The first thing to point out is that all five green colored entries, above, have additional supporter-exclusive content within them. Your much appreciated and much needed support of The Travel Insider is totally voluntary, as is the amount you might choose to contribute, and I never really know how to measure or value it. But if we’re basing it on words alone, Supporters are sure getting a great number more words this week.

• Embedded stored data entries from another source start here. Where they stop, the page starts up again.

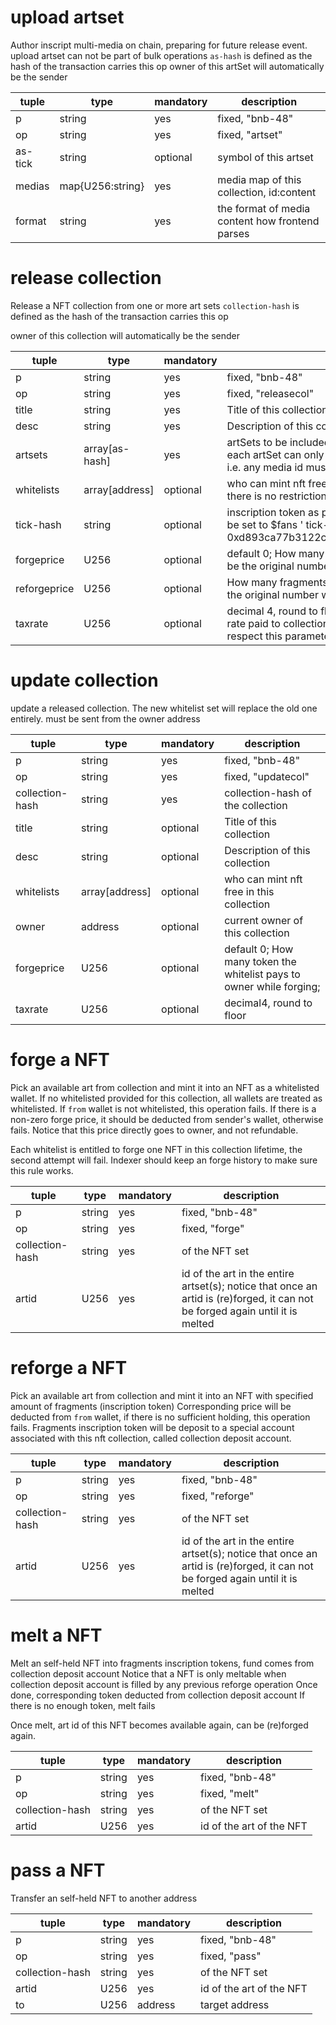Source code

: # upload artset
Author inscript  multi-media on chain, preparing for future release event.
upload artset can not be part of bulk operations
`as-hash` is defined as the hash of the transaction carries this op
owner of this artSet will automatically be the sender

|tuple|type|mandatory|description|
|-|-|-|-|
|p|string|yes|fixed, "bnb-48"|
|op|string|yes|fixed, "artset"|
|as-tick|string|optional|symbol of this artset|
|medias|map{U256:string}|yes|media map of this collection, id:content|
|format|string|yes|the format of media content how frontend parses|

# release collection

Release a NFT collection from one or more art sets
`collection-hash` is defined as the hash of the transaction carries this op

owner of this collection will automatically be the sender

|tuple|type|mandatory|description|
|-|-|-|-|
|p|string|yes|fixed, "bnb-48"|
|op|string|yes|fixed, "releasecol"|
|title|string|yes|Title of this collection|
|desc|string|yes|Description of this collection|
|artsets|array[as-hash]|yes|artSets to be included in this collection; all artSets must be owned by the `from` address; each artSet can only be included in one collection;all artSets must not share media id i.e. any media id must be unique across all these artSets|
|whitelists|array[address]|optional|who can mint nft free in this collection; if not provided or empty array is provided, there is no restriction on forging|
|tick-hash|string|optional|inscription token as price/fragments of this collection; if not provided, tick-hash will be set to $fans ' tick-hash i.e. 0xd893ca77b3122cb6c480da7f8a12cb82e19542076f5895f21446258dc473a7c2 |
|forgeprice|U256|optional|default 0; How many token the whitelist pays to owner while forging; this value should be the original number without decimals consideration.|
|reforgeprice|U256|optional|How many fragments can one NFT be melt into, or forged with; this value should be the original number without decimals consideration.|
|taxrate|U256|optional|decimal 4, round to floor; e.g. 500 means 0.05 i.e. 5% ; this parameter means the tax rate paid to collection owner when an NFT is traded on market; market dApp should respect this parameter, but this is not guaranteed by code|


# update collection

update a released collection. The new whitelist set will replace the old one entirely.
must be sent from the owner address

|tuple|type|mandatory|description|
|-|-|-|-|
|p|string|yes|fixed, "bnb-48"|
|op|string|yes|fixed, "updatecol"|
|collection-hash|string|yes|collection-hash of the collection|
|title|string|optional|Title of this collection|
|desc|string|optional|Description of this collection|
|whitelists|array[address]|optional|who can mint nft free in this collection|
|owner|address|optional|current owner of this collection|
|forgeprice|U256|optional|default 0; How many token the whitelist pays to owner while forging;|
|taxrate|U256|optional|decimal4, round to floor|


# forge a NFT

Pick an available art from collection and mint it into an NFT as a whitelisted wallet.
If no whitelisted provided for this collection, all wallets are treated as whitelisted.
If `from` wallet is not whitelisted, this operation fails.
If there is a non-zero forge price, it should be deducted from sender's wallet, otherwise fails.
Notice that this price directly goes to owner, and not refundable.

Each whitelist is entitled to forge one NFT in this collection lifetime, the second attempt will fail. Indexer should keep an forge history to make sure this rule works.

|tuple|type|mandatory|description|
|-|-|-|-|
|p|string|yes|fixed, "bnb-48"|
|op|string|yes|fixed, "forge"|
|collection-hash|string|yes|of the NFT set|
|artid|U256|yes|id of the art in the entire artset(s); notice that once an artid is (re)forged, it can not be forged again until it is melted|

# reforge a NFT

Pick an available art from collection and mint it into an NFT with specified amount of fragments (inscription token) 
Corresponding price will be deducted from `from` wallet, if there is no sufficient holding, this operation fails.
Fragments inscription token will be deposit to a special account associated with this nft collection, called collection deposit account.

|tuple|type|mandatory|description|
|-|-|-|-|
|p|string|yes|fixed, "bnb-48"|
|op|string|yes|fixed, "reforge"|
|collection-hash|string|yes|of the NFT set|
|artid|U256|yes|id of the art in the entire artset(s); notice that once an artid is (re)forged, it can not be forged again until it is melted|


# melt a NFT

Melt an self-held NFT into fragments inscription tokens, fund comes from collection deposit account
Notice that a NFT is only meltable when collection deposit account is filled by any previous reforge operation
Once done, corresponding token deducted from collection deposit account
If there is no enough token, melt fails

Once melt, art id of this NFT becomes available again, can be (re)forged again.

|tuple|type|mandatory|description|
|-|-|-|-|
|p|string|yes|fixed, "bnb-48"|
|op|string|yes|fixed, "melt"|
|collection-hash|string|yes|of the NFT set|
|artid|U256|yes|id of the art of the NFT|

# pass a NFT

Transfer an self-held NFT to another address

|tuple|type|mandatory|description|
|-|-|-|-|
|p|string|yes|fixed, "bnb-48"|
|op|string|yes|fixed, "pass"|
|collection-hash|string|yes|of the NFT set|
|artid|U256|yes|id of the art of the NFT|
|to|U256|address|target address|

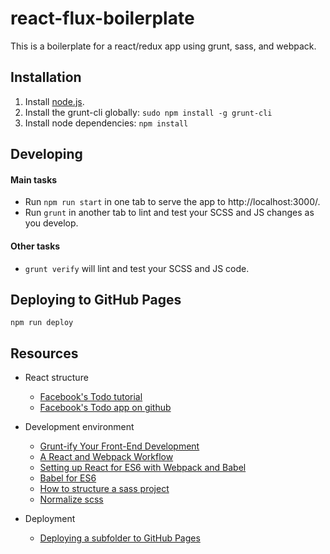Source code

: # react-flux-boilerplate

This is a boilerplate for a react/redux app using grunt, sass, and webpack.

## Installation

1. Install [node.js](https://nodejs.org/en/).
2. Install the grunt-cli globally: `sudo npm install -g grunt-cli`
3. Install node dependencies: `npm install`

## Developing

#### Main tasks
* Run `npm run start` in one tab to serve the app to http://localhost:3000/.
* Run `grunt` in another tab to lint and test your SCSS and JS changes as you develop.

#### Other tasks
* `grunt verify` will lint and test your SCSS and JS code.


## Deploying to GitHub Pages

`npm run deploy`

## Resources

* React structure
  * [Facebook's Todo tutorial](https://facebook.github.io/flux/docs/todo-list.html)
  * [Facebook's Todo app on github](https://github.com/facebook/flux/tree/master/examples/flux-todomvc)

* Development environment
  * [Grunt-ify Your Front-End Development](https://www.youtube.com/watch?v=5PJZC71Pac0&index=41&list=PLSZHCj84JSDO3RvO639TxREnqiuD7WvQv)
  * [A React and Webpack Workflow](https://vimeo.com/171783550)
  * [Setting up React for ES6 with Webpack and Babel](https://www.twilio.com/blog/2015/08/setting-up-react-for-es6-with-webpack-and-babel-2.html)
  * [Babel for ES6](https://babeljs.io/docs/setup/)
  * [How to structure a sass project](http://thesassway.com/beginner/how-to-structure-a-sass-project)
  * [Normalize scss](https://github.com/kristerkari/normalize.scss)

* Deployment
    * [Deploying a subfolder to GitHub Pages](https://gist.github.com/cobyism/4730490)
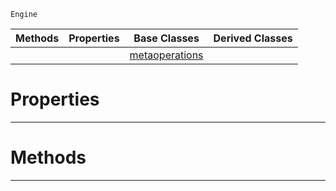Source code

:  `Engine`

|Methods|Properties|Base Classes|Derived Classes|
|---|---|---|---|
| | |[metaoperations](https://github.com/ZilchEngine/ZilchDocs/blob/master/code_reference/class_reference/metaoperations.markdown)| |


 #  Properties


---  
 #  Methods


---  
 

 
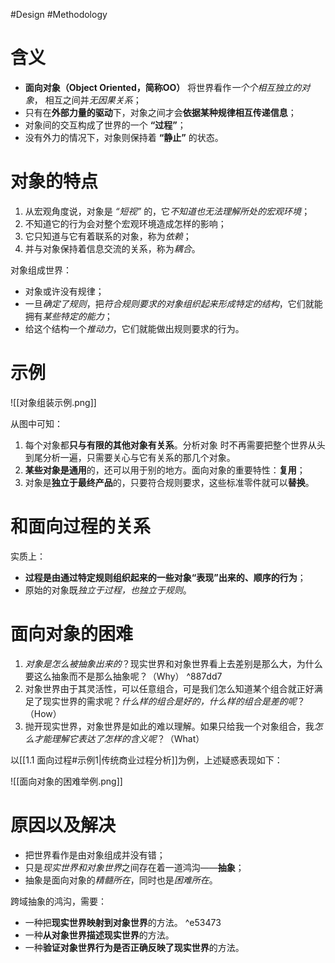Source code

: #Design #Methodology
# 含义
- **面向对象（Object Oriented，简称OO）** 将世界看作*一个个相互独立的对象*， 相互之间并*无因果关系*；
- 只有在**外部力量的驱动**下，对象之间才会**依据某种规律相互传递信息**；
- 对象间的交互构成了世界的一个 **“过程”**；
- 没有外力的情况下，对象则保持着 **“静止”** 的状态。

# 对象的特点
1. 从宏观角度说，对象是 *“短视”* 的，它*不知道也无法理解所处的宏观环境*；
2. 不知道它的行为会对整个宏观环境造成怎样的影响；
3. 它只知道与它有着联系的对象，称为*依赖*；
4. 并与对象保持着信息交流的关系，称为*耦合*。

对象组成世界：
- 对象或许没有规律；
- 一旦*确定了规则*，把*符合规则要求的对象组织起来形成特定的结构*，它们就能拥有*某些特定的能力*；
- 给这个结构一个*推动力*，它们就能做出规则要求的行为。

# 示例

![[对象组装示例.png]]

从图中可知：
1. 每个对象都**只与有限的其他对象有关系**。分析对象 时不再需要把整个世界从头到尾分析一遍，只需要关心与它有关系的那几个对象。
2. **某些对象是通用**的，还可以用于别的地方。面向对象的重要特性：**复用**；
3. 对象是**独立于最终产品**的，只要符合规则要求，这些标准零件就可以**替换**。

# 和面向过程的关系
实质上：
- **过程是由通过特定规则组织起来的一些对象“表现”出来的、顺序的行为**；
- 原始的对象既*独立于过程，也独立于规则*。

# 面向对象的困难
1. *对象是怎么被抽象出来的*？现实世界和对象世界看上去差别是那么大，为什么要这么抽象而不是那么抽象呢？（Why） ^887dd7
2. 对象世界由于其灵活性，可以任意组合，可是我们怎么知道某个组合就正好满足了现实世界的需求呢？*什么样的组合是好的，什么样的组合是差的呢*？ （How）
3. 抛开现实世界，对象世界是如此的难以理解。如果只给我一个对象组合，我*怎么才能理解它表达了怎样的含义呢*？（What）

以[[1.1 面向过程#示例1|传统商业过程分析]]为例，上述疑惑表现如下：

![[面向对象的困难举例.png]]

# 原因以及解决
- 把世界看作是由对象组成并没有错；
- 只是*现实世界和对象世界*之间存在着一道鸿沟——**抽象**；
- 抽象是面向对象的*精髓所在*，同时也是*困难所在*。

跨域抽象的鸿沟，需要：
- 一种把**现实世界映射到对象世界**的方法。 ^e53473
- 一种**从对象世界描述现实世界**的方法。
- 一种**验证对象世界行为是否正确反映了现实世界**的方法。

The other point is that everyone gets a lot of “words” – and hopefully, in direct proportion, lots of benefit and value, every week. That is me “leading from the front” – I’m happy to give this to you, because it costs me nothing; quite the opposite. It pleases me greatly to help you become more informed, better advised, and equipped to make good choices in all manner of things.
But, while the direct cost to me of one more reader is nothing, the opportunity cost in its entirety to me, is enormous. This is my full time job. I have no time to do other things, so I need to earn some semblance of a living wage from my work, and that is why, once every year, I turn to you and ask you for your Support. For 20 years now, this approach has worked, please help us carry it forward another year.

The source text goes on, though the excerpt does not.